▸ Work instructions
Retype each record exactly.

Stored data
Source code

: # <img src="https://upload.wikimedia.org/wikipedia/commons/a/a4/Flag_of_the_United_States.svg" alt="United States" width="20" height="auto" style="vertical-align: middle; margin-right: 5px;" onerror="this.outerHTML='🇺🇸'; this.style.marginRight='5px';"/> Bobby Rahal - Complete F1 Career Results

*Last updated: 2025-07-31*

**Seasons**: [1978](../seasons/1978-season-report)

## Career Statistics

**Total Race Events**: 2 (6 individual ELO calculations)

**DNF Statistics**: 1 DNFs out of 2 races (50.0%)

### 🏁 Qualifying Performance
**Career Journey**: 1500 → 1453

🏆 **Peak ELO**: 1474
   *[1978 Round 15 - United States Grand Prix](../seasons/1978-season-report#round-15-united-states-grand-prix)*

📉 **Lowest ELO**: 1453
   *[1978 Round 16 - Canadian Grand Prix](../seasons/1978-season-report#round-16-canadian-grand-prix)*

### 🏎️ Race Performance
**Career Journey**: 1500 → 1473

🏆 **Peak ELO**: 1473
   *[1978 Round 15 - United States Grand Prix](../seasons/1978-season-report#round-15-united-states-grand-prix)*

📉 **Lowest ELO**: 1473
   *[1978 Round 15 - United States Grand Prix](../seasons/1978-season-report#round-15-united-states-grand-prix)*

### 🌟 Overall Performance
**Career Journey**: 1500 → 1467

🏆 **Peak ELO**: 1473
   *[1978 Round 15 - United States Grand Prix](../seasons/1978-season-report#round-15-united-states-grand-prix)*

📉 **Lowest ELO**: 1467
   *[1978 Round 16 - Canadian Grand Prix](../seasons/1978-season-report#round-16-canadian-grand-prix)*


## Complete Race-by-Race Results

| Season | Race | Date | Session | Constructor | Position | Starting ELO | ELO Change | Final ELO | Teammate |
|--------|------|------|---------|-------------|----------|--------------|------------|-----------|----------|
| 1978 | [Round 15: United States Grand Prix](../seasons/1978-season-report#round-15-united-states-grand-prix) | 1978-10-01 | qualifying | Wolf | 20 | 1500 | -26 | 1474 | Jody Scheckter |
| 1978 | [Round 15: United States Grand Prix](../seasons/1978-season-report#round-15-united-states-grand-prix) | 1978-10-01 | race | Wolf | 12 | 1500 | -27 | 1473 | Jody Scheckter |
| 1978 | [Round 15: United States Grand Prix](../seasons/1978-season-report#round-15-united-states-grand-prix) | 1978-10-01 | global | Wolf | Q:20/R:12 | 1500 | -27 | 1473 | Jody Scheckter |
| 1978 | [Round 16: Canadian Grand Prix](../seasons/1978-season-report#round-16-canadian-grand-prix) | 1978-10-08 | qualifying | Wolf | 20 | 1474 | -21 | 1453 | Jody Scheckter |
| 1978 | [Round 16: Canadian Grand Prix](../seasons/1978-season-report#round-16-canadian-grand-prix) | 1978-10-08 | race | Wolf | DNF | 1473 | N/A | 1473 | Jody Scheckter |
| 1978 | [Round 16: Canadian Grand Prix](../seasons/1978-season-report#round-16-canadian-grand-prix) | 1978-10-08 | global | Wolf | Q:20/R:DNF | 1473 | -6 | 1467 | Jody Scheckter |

▸ Problem solution
Source code

: # <img src="https://upload.wikimedia.org/wikipedia/commons/a/a4/Flag_of_the_United_States.svg" alt="United States" width="20" height="auto" style="vertical-align: middle; margin-right: 5px;" onerror="this.outerHTML='🇺🇸'; this.style.marginRight='5px';"/> Bobby Rahal - Complete F1 Career Results

*Last updated: 2025-07-31*

**Seasons**: [1978](../seasons/1978-season-report)

## Career Statistics

**Total Race Events**: 2 (6 individual ELO calculations)

**DNF Statistics**: 1 DNFs out of 2 races (50.0%)

### 🏁 Qualifying Performance
**Career Journey**: 1500 → 1453

🏆 **Peak ELO**: 1474
   *[1978 Round 15 - United States Grand Prix](../seasons/1978-season-report#round-15-united-states-grand-prix)*

📉 **Lowest ELO**: 1453
   *[1978 Round 16 - Canadian Grand Prix](../seasons/1978-season-report#round-16-canadian-grand-prix)*

### 🏎️ Race Performance
**Career Journey**: 1500 → 1473

🏆 **Peak ELO**: 1473
   *[1978 Round 15 - United States Grand Prix](../seasons/1978-season-report#round-15-united-states-grand-prix)*

📉 **Lowest ELO**: 1473
   *[1978 Round 15 - United States Grand Prix](../seasons/1978-season-report#round-15-united-states-grand-prix)*

### 🌟 Overall Performance
**Career Journey**: 1500 → 1467

🏆 **Peak ELO**: 1473
   *[1978 Round 15 - United States Grand Prix](../seasons/1978-season-report#round-15-united-states-grand-prix)*

📉 **Lowest ELO**: 1467
   *[1978 Round 16 - Canadian Grand Prix](../seasons/1978-season-report#round-16-canadian-grand-prix)*


## Complete Race-by-Race Results

| Season | Race | Date | Session | Constructor | Position | Starting ELO | ELO Change | Final ELO | Teammate |
|--------|------|------|---------|-------------|----------|--------------|------------|-----------|----------|
| 1978 | [Round 15: United States Grand Prix](../seasons/1978-season-report#round-15-united-states-grand-prix) | 1978-10-01 | qualifying | Wolf | 20 | 1500 | -26 | 1474 | Jody Scheckter |
| 1978 | [Round 15: United States Grand Prix](../seasons/1978-season-report#round-15-united-states-grand-prix) | 1978-10-01 | race | Wolf | 12 | 1500 | -27 | 1473 | Jody Scheckter |
| 1978 | [Round 15: United States Grand Prix](../seasons/1978-season-report#round-15-united-states-grand-prix) | 1978-10-01 | global | Wolf | Q:20/R:12 | 1500 | -27 | 1473 | Jody Scheckter |
| 1978 | [Round 16: Canadian Grand Prix](../seasons/1978-season-report#round-16-canadian-grand-prix) | 1978-10-08 | qualifying | Wolf | 20 | 1474 | -21 | 1453 | Jody Scheckter |
| 1978 | [Round 16: Canadian Grand Prix](../seasons/1978-season-report#round-16-canadian-grand-prix) | 1978-10-08 | race | Wolf | DNF | 1473 | N/A | 1473 | Jody Scheckter |
| 1978 | [Round 16: Canadian Grand Prix](../seasons/1978-season-report#round-16-canadian-grand-prix) | 1978-10-08 | global | Wolf | Q:20/R:DNF | 1473 | -6 | 1467 | Jody Scheckter |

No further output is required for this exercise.